Em tratando-se sobre Inteligência Artificial, não foi apenas com filhos fake o mergulho de Bonemer. Recentemente ele usou um recurso de tradução simultânea digital e publicou em suas redes sociais o “experimento”. A inteligência artificial assusta? “Sim. Neste caso, acho que pode ser útil para uma palestra ou para videozinhos rápidos. Se isso se estender para produções culturais, eu acho preocupante. O trabalho do dublador deve ser respeitado”.

Hugo Bonemer (Foto: Raphael Dias/TV Globo)

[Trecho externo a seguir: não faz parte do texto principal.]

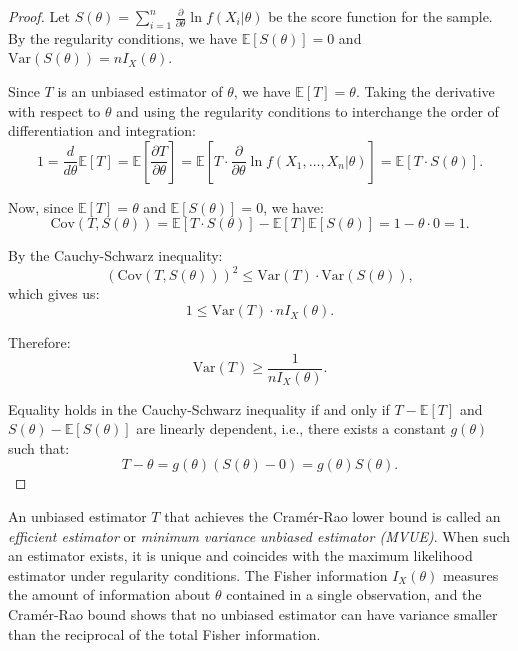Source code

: \begin{proof}
    Let $S(\theta) = \sum_{i=1}^n \frac{\partial}{\partial \theta} \ln f(X_i|\theta)$ be the score function for the sample. By the regularity conditions, we have $\mathbb{E}[S(\theta)] = 0$ and $\text{Var}(S(\theta)) = nI_X(\theta)$.
    
    Since $T$ is an unbiased estimator of $\theta$, we have $\mathbb{E}[T] = \theta$. Taking the derivative with respect to $\theta$ and using the regularity conditions to interchange the order of differentiation and integration:
    \[
        1 = \frac{d}{d\theta}\mathbb{E}[T] = \mathbb{E}\left[\frac{\partial T}{\partial \theta}\right] = \mathbb{E}\left[T \cdot \frac{\partial}{\partial \theta} \ln f(X_1, \ldots, X_n|\theta)\right] = \mathbb{E}[T \cdot S(\theta)].
    \]
    
    Now, since $\mathbb{E}[T] = \theta$ and $\mathbb{E}[S(\theta)] = 0$, we have:
    \[
        \text{Cov}(T, S(\theta)) = \mathbb{E}[T \cdot S(\theta)] - \mathbb{E}[T] \mathbb{E}[S(\theta)] = 1 - \theta \cdot 0 = 1.
    \]
    
    By the Cauchy-Schwarz inequality:
    \[
        (\text{Cov}(T, S(\theta)))^2 \leq \text{Var}(T) \cdot \text{Var}(S(\theta)),
    \]
    which gives us:
    \[
        1 \leq \text{Var}(T) \cdot nI_X(\theta).
    \]
    
    Therefore:
    \[
        \text{Var}(T) \geq \frac{1}{nI_X(\theta)}.
    \]
    
    Equality holds in the Cauchy-Schwarz inequality if and only if $T - \mathbb{E}[T]$ and $S(\theta) - \mathbb{E}[S(\theta)]$ are linearly dependent, i.e., there exists a constant $g(\theta)$ such that:
    \[
        T - \theta = g(\theta)(S(\theta) - 0) = g(\theta)S(\theta).
    \]
\end{proof}

\begin{remark}
    An unbiased estimator $T$ that achieves the Cramér-Rao lower bound is called an \emph{efficient estimator} or \emph{minimum variance unbiased estimator (MVUE)}. When such an estimator exists, it is unique and coincides with the maximum likelihood estimator under regularity conditions. The Fisher information $I_X(\theta)$ measures the amount of information about $\theta$ contained in a single observation, and the Cramér-Rao bound shows that no unbiased estimator can have variance smaller than the reciprocal of the total Fisher information.
\end{remark}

Quando deu-nos essa entrevista, Hugo estava no casamento de sua melhor amiga, numa cidade do interior gaúcho. Diante do fato de o artista haver vivido o cantor Oswaldo Montenegro no “Show dos Famosos” e este ser o cantor favorito da sua mãe, estruturamos esta matéria fazendo citações à musica “Intuição” , do veterano artista. Surpreendentemente, e talvez por fruto da própria intuição, soubemos que Hugo iria cantar, neste mesmo casamento, “Léo & Bia” uma música… de Oswaldo Montenegro! Atravessados pelo menestrel, perguntamos a ele, baseados numa música do cantor , “que respostas a arte lhe aponta”. E ele disse que “a arte me aponta muitas respostas, mas, com o tempo, ela me trouxe mais perguntas que respostas. A minha função como artista é sensibilizar e sinto-me cada vez mais sensível. Gosto da pessoa que estou me tornando. Quando exerço o meu ofício, quero que o personagem mais escroto do mundo seja acarinhado por mim e que ele me conte o que está sentido”. Arte por afeto e por empatia – ainda que esta seja mais uma palavra perdida em meio a vulgarização dos sentidos vernáculos. Parafraseado Oswaldo Montenegro, metade de Hugo é plateia, e a outra, canção. E, por que não dizer, metade dele é amor e a outra, também.